‘Pan’s Labyrinth’: A journey into a grown-up fairytale

Photo courtesy Picturehouse Images
Guillermo del Toro’s ‘Pan’s Labyrinth’ will make you believe in make-believe
By KATE WINSTON
I would kill only in self-defense at first, but then people started transforming. A man became a water buffalo and I was the hunter. As the herd charged after me, I became a leaf on the river. As their hooves pounded through the leaves, I became the water itself. As the buffalo stampeded down the river, I became the rocks and escaped their fury. Even though I escaped, I realized that I was now the enemy, that everyone who attacked me did so in self-defense. I was a monster that had to destroy everything - my parents, my sister, even my cat. I woke up soaked in sweat and to the soft meow of my cat.

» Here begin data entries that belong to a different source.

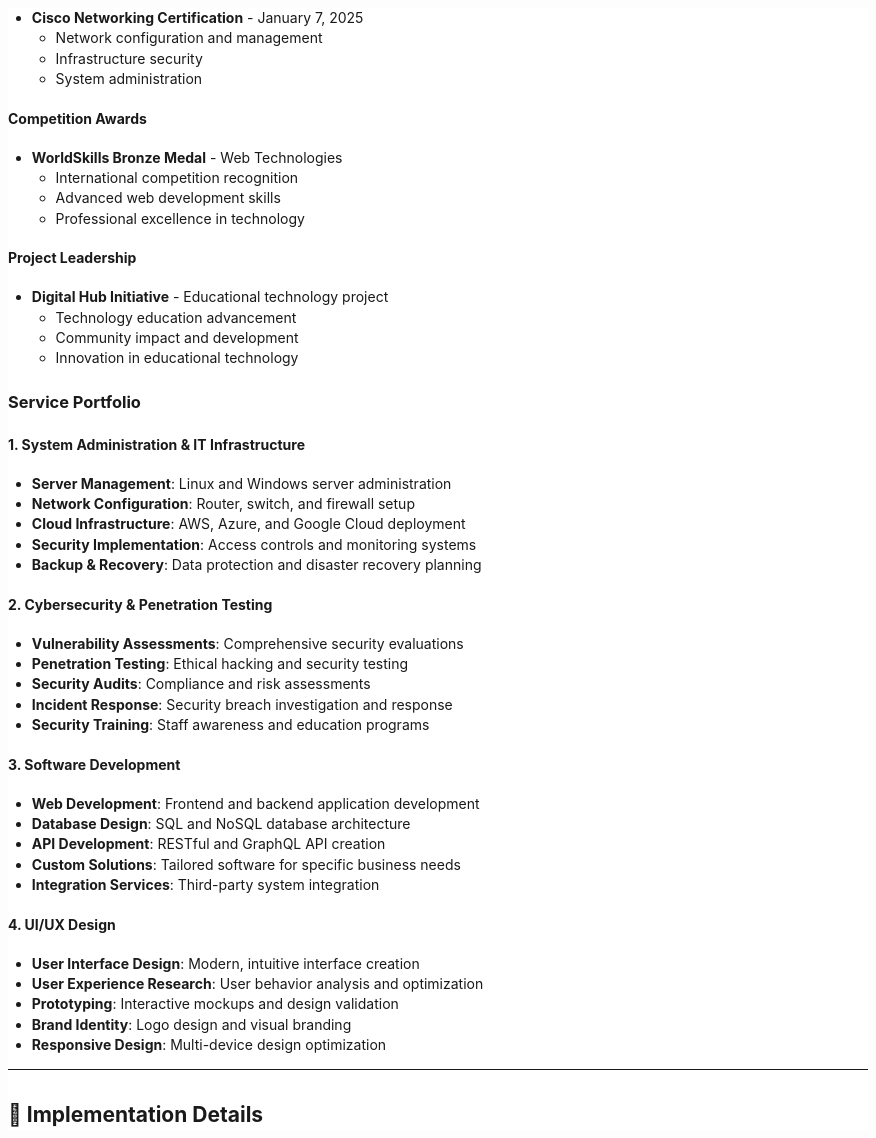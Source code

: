 - **Cisco Networking Certification** - January 7, 2025
  - Network configuration and management
  - Infrastructure security
  - System administration

#### **Competition Awards**
- **WorldSkills Bronze Medal** - Web Technologies
  - International competition recognition
  - Advanced web development skills
  - Professional excellence in technology

#### **Project Leadership**
- **Digital Hub Initiative** - Educational technology project
  - Technology education advancement
  - Community impact and development
  - Innovation in educational technology

### **Service Portfolio**

#### **1. System Administration & IT Infrastructure**
- **Server Management**: Linux and Windows server administration
- **Network Configuration**: Router, switch, and firewall setup
- **Cloud Infrastructure**: AWS, Azure, and Google Cloud deployment
- **Security Implementation**: Access controls and monitoring systems
- **Backup & Recovery**: Data protection and disaster recovery planning

#### **2. Cybersecurity & Penetration Testing**
- **Vulnerability Assessments**: Comprehensive security evaluations
- **Penetration Testing**: Ethical hacking and security testing
- **Security Audits**: Compliance and risk assessments
- **Incident Response**: Security breach investigation and response
- **Security Training**: Staff awareness and education programs

#### **3. Software Development**
- **Web Development**: Frontend and backend application development
- **Database Design**: SQL and NoSQL database architecture
- **API Development**: RESTful and GraphQL API creation
- **Custom Solutions**: Tailored software for specific business needs
- **Integration Services**: Third-party system integration

#### **4. UI/UX Design**
- **User Interface Design**: Modern, intuitive interface creation
- **User Experience Research**: User behavior analysis and optimization
- **Prototyping**: Interactive mockups and design validation
- **Brand Identity**: Logo design and visual branding
- **Responsive Design**: Multi-device design optimization

---

## 🔧 Implementation Details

Pan’s Labyrinth confounds logic at the same time that it tugs at the truth behind our motivations to go to war. Ofelia, a young girl in postwar Spain, creates a fantasy world that is more beautiful and, in many ways, more logical than the real world she inhabits. Fauns and fairies lead her on a journey away from her cruel captain step-father and toward an underworld kingdom where she will reign as a princess.
The struggles in her life, such as her mother’s difficult pregnancy and her step-father’s unmerciful pursuit of rebels, are rewritten as consequences of her failures in her fantasy world. Ofelia is willing to take on such responsibility in a desperate attempt to create order and control in her life. She alone is able to make the moral decisions that will lead her to her beloved, deceased father.

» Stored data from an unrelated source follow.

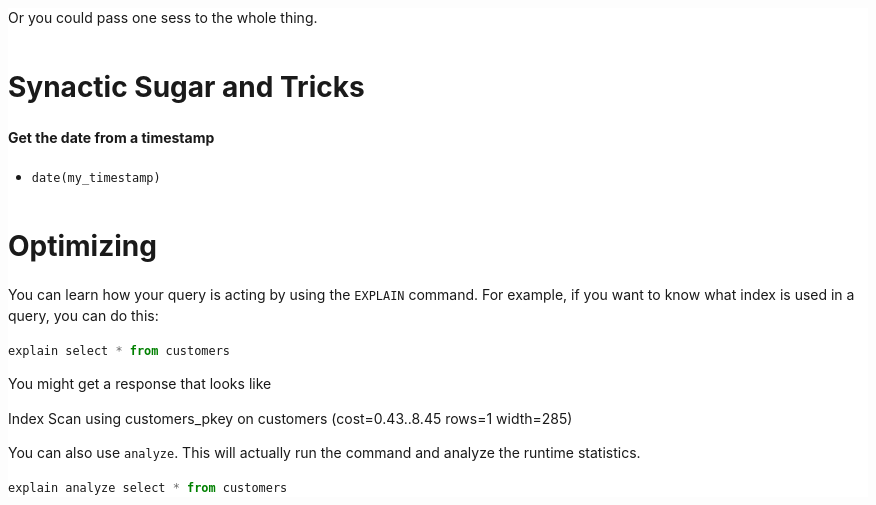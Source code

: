 Or you could pass one sess to the whole thing.

# Synactic Sugar and Tricks

#### Get the date from a timestamp
* `date(my_timestamp)`

# Optimizing

You can learn how your query is acting by using the `EXPLAIN` command. For example, if you want to know what index is used in a query, you can do this:

```python
explain select * from customers
```
You might get a response that looks like

Index Scan using customers_pkey on customers (cost=0.43..8.45 rows=1 width=285)

You can also use `analyze`. This will actually run the command and analyze the runtime statistics.

```python
explain analyze select * from customers
```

Set in 1942, Pan’s Labyrinth is a poignant commentary of contemporary war as well. After all, what is the difference between a Spanish rebel and an Iraqi insurgent? And how do we justify the civilian death toll in a country we invaded for our own self-defense? Once we lose grip on the definition of the enemy, it becomes easier and easier to fall into that category ourselves. And with an administration that seems to ignore the wishes of our elected congress, it becomes more difficult to make sense of the American war machine.
Pan’s Labyrinth is one of the most ambitious and aesthetic movies in the theaters right now. I recommend attending the matinee.